## What you will do:
Go through the records and restate them word for word, omitting images.

──────── Records provided ────────

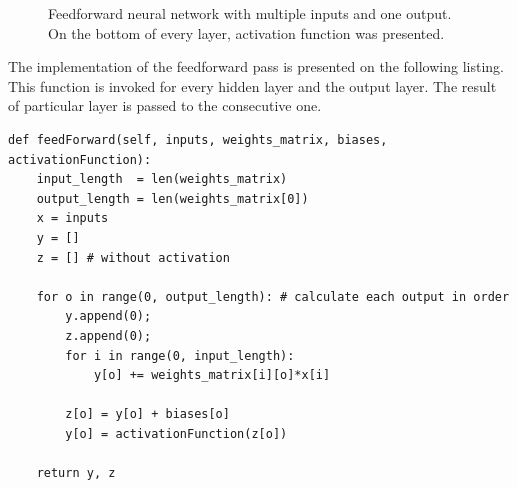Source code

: \begin{figure}[H]
	\begin{center}
	\end{center}
	\caption{Feedforward neural network with multiple inputs and one output. On the bottom of every layer, activation function was presented.}

	\label{fig:feedforward}
\end{figure}
The implementation of the feedforward pass is presented on the following listing. This function is invoked for every hidden layer and the output layer. The result of particular layer is passed to the consecutive one.
\begin{verbatim}
def feedForward(self, inputs, weights_matrix, biases, activationFunction):
    input_length  = len(weights_matrix)
    output_length = len(weights_matrix[0])
    x = inputs
    y = []
    z = [] # without activation
    
    for o in range(0, output_length): # calculate each output in order
        y.append(0);
        z.append(0);
        for i in range(0, input_length):
            y[o] += weights_matrix[i][o]*x[i]
    
        z[o] = y[o] + biases[o]
        y[o] = activationFunction(z[o])
        
    return y, z
\end{verbatim}

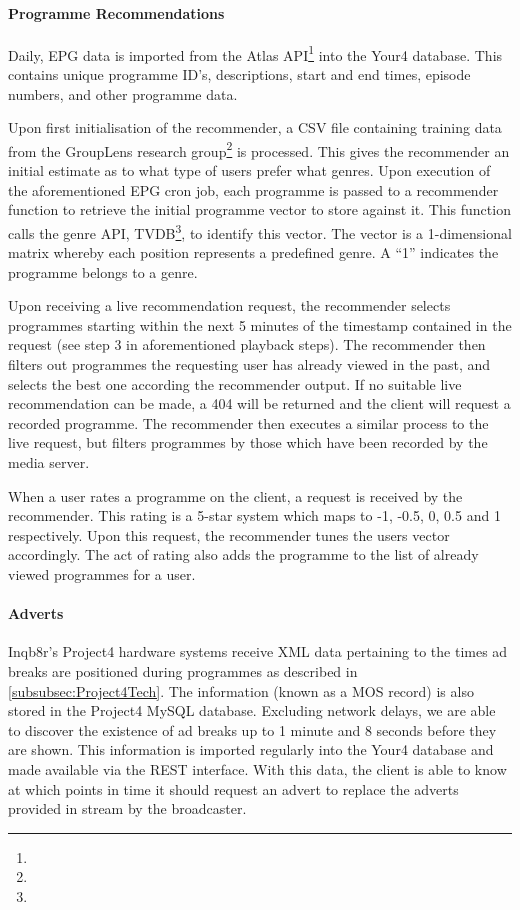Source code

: \paragraph{Programme Recommendations}

Daily, EPG data is imported from the Atlas API\footnote{} into the Your4 database. This contains unique programme ID's, descriptions, start and end times, episode numbers, and other programme data.

Upon first initialisation of the recommender, a CSV file containing training data from the GroupLens research group\footnote{} is processed. This gives the recommender an initial estimate as to what type of users prefer what genres. Upon execution of the aforementioned EPG cron job, each programme is passed to a recommender function to retrieve the initial programme vector to store against it. This function calls the genre API, TVDB\footnote{}, to identify this vector. The vector is a 1-dimensional matrix whereby each position represents a predefined genre. A ``1'' indicates the programme belongs to a genre.

Upon receiving a live recommendation request, the recommender selects programmes starting within the next 5 minutes of the timestamp contained in the request (see step 3 in aforementioned playback steps). The recommender then filters out programmes the requesting user has already viewed in the past, and selects the best one according the recommender output. If no suitable live recommendation can be made, a 404 will be returned and the client will request a recorded programme. The recommender then executes a similar process to the live request, but filters programmes by those which have been recorded by the media server.

When a user rates a programme on the client, a request is received by the recommender. This rating is a 5-star system which maps to -1, -0.5, 0, 0.5 and 1 respectively. Upon this request, the recommender tunes the users vector accordingly. The act of rating also adds the programme to the list of already viewed programmes for a user.

\paragraph{Adverts}

Inqb8r's Project4 hardware systems receive XML data pertaining to the times ad breaks are positioned during programmes as described in \ref{subsubsec:Project4Tech}. The information (known as a MOS record) is also stored in the Project4 MySQL database. Excluding network delays, we are able to discover the existence of ad breaks up to 1 minute and 8 seconds before they are shown. This information is imported regularly into the Your4 database and made available via the REST interface. With this data, the client is able to know at which points in time it should request an advert to replace the adverts provided in stream by the broadcaster.

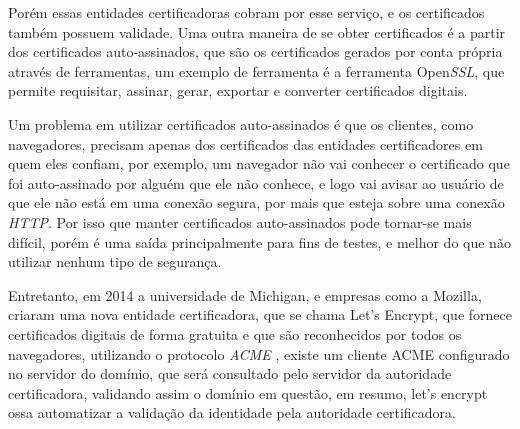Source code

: Porém essas entidades certificadoras cobram por esse serviço, e os certificados também
possuem validade. Uma outra maneira de se obter certificados é a partir dos certificados
auto-assinados, que são os certificados gerados por conta própria através de
ferramentas, um exemplo de ferramenta é a ferramenta Open\textit{SSL}, que permite requisitar,
assinar, gerar, exportar e converter certificados digitais.

Um problema em utilizar certificados auto-assinados é que os clientes, como navegadores,
precisam apenas dos certificados das entidades certificadores em quem eles confiam, por
exemplo, um navegador não vai conhecer o certificado que foi auto-assinado por
alguém que ele não conhece, e logo vai avisar ao usuário de que ele não está em uma
conexão segura, por mais que esteja sobre uma conexão \textit{HTTP}. Por isso que manter certificados
auto-assinados pode tornar-se mais difícil, porém é uma saída principalmente para
fins de testes, e melhor do que não utilizar nenhum tipo de segurança.

Entretanto, em 2014 a universidade de Michigan, e empresas como a Mozilla, criaram
uma nova entidade certificadora, que se chama Let's Encrypt, que fornece certificados
digitais de forma gratuita e que são reconhecidos por todos os navegadores,
utilizando o protocolo \textit{ACME}  \cite{ACME}, existe um cliente ACME configurado no
servidor do domínio, que será
consultado pelo servidor da autoridade certificadora, validando assim o domínio
em questão, em resumo, let's encrypt
ossa automatizar a validação da identidade pela autoridade certificadora.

────────

## Task response:
Source code

: \begin{figure}[H]
	\begin{center}
	\end{center}
	\caption{Feedforward neural network with multiple inputs and one output. On the bottom of every layer, activation function was presented.}

	\label{fig:feedforward}
\end{figure}
The implementation of the feedforward pass is presented on the following listing. This function is invoked for every hidden layer and the output layer. The result of particular layer is passed to the consecutive one.
\begin{verbatim}
def feedForward(self, inputs, weights_matrix, biases, activationFunction):
    input_length  = len(weights_matrix)
    output_length = len(weights_matrix[0])
    x = inputs
    y = []
    z = [] # without activation
    
    for o in range(0, output_length): # calculate each output in order
        y.append(0);
        z.append(0);
        for i in range(0, input_length):
            y[o] += weights_matrix[i][o]*x[i]
    
        z[o] = y[o] + biases[o]
        y[o] = activationFunction(z[o])
        
    return y, z
\end{verbatim}

Source code

: \paragraph{Programme Recommendations}

Daily, EPG data is imported from the Atlas API\footnote{} into the Your4 database. This contains unique programme ID's, descriptions, start and end times, episode numbers, and other programme data.

Upon first initialisation of the recommender, a CSV file containing training data from the GroupLens research group\footnote{} is processed. This gives the recommender an initial estimate as to what type of users prefer what genres. Upon execution of the aforementioned EPG cron job, each programme is passed to a recommender function to retrieve the initial programme vector to store against it. This function calls the genre API, TVDB\footnote{}, to identify this vector. The vector is a 1-dimensional matrix whereby each position represents a predefined genre. A ``1'' indicates the programme belongs to a genre.

Upon receiving a live recommendation request, the recommender selects programmes starting within the next 5 minutes of the timestamp contained in the request (see step 3 in aforementioned playback steps). The recommender then filters out programmes the requesting user has already viewed in the past, and selects the best one according the recommender output. If no suitable live recommendation can be made, a 404 will be returned and the client will request a recorded programme. The recommender then executes a similar process to the live request, but filters programmes by those which have been recorded by the media server.

When a user rates a programme on the client, a request is received by the recommender. This rating is a 5-star system which maps to -1, -0.5, 0, 0.5 and 1 respectively. Upon this request, the recommender tunes the users vector accordingly. The act of rating also adds the programme to the list of already viewed programmes for a user.

\paragraph{Adverts}

Inqb8r's Project4 hardware systems receive XML data pertaining to the times ad breaks are positioned during programmes as described in \ref{subsubsec:Project4Tech}. The information (known as a MOS record) is also stored in the Project4 MySQL database. Excluding network delays, we are able to discover the existence of ad breaks up to 1 minute and 8 seconds before they are shown. This information is imported regularly into the Your4 database and made available via the REST interface. With this data, the client is able to know at which points in time it should request an advert to replace the adverts provided in stream by the broadcaster.

Source code

: Porém essas entidades certificadoras cobram por esse serviço, e os certificados também
possuem validade. Uma outra maneira de se obter certificados é a partir dos certificados
auto-assinados, que são os certificados gerados por conta própria através de
ferramentas, um exemplo de ferramenta é a ferramenta Open\textit{SSL}, que permite requisitar,
assinar, gerar, exportar e converter certificados digitais.

Um problema em utilizar certificados auto-assinados é que os clientes, como navegadores,
precisam apenas dos certificados das entidades certificadores em quem eles confiam, por
exemplo, um navegador não vai conhecer o certificado que foi auto-assinado por
alguém que ele não conhece, e logo vai avisar ao usuário de que ele não está em uma
conexão segura, por mais que esteja sobre uma conexão \textit{HTTP}. Por isso que manter certificados
auto-assinados pode tornar-se mais difícil, porém é uma saída principalmente para
fins de testes, e melhor do que não utilizar nenhum tipo de segurança.

Entretanto, em 2014 a universidade de Michigan, e empresas como a Mozilla, criaram
uma nova entidade certificadora, que se chama Let's Encrypt, que fornece certificados
digitais de forma gratuita e que são reconhecidos por todos os navegadores,
utilizando o protocolo \textit{ACME}  \cite{ACME}, existe um cliente ACME configurado no
servidor do domínio, que será
consultado pelo servidor da autoridade certificadora, validando assim o domínio
em questão, em resumo, let's encrypt
ossa automatizar a validação da identidade pela autoridade certificadora.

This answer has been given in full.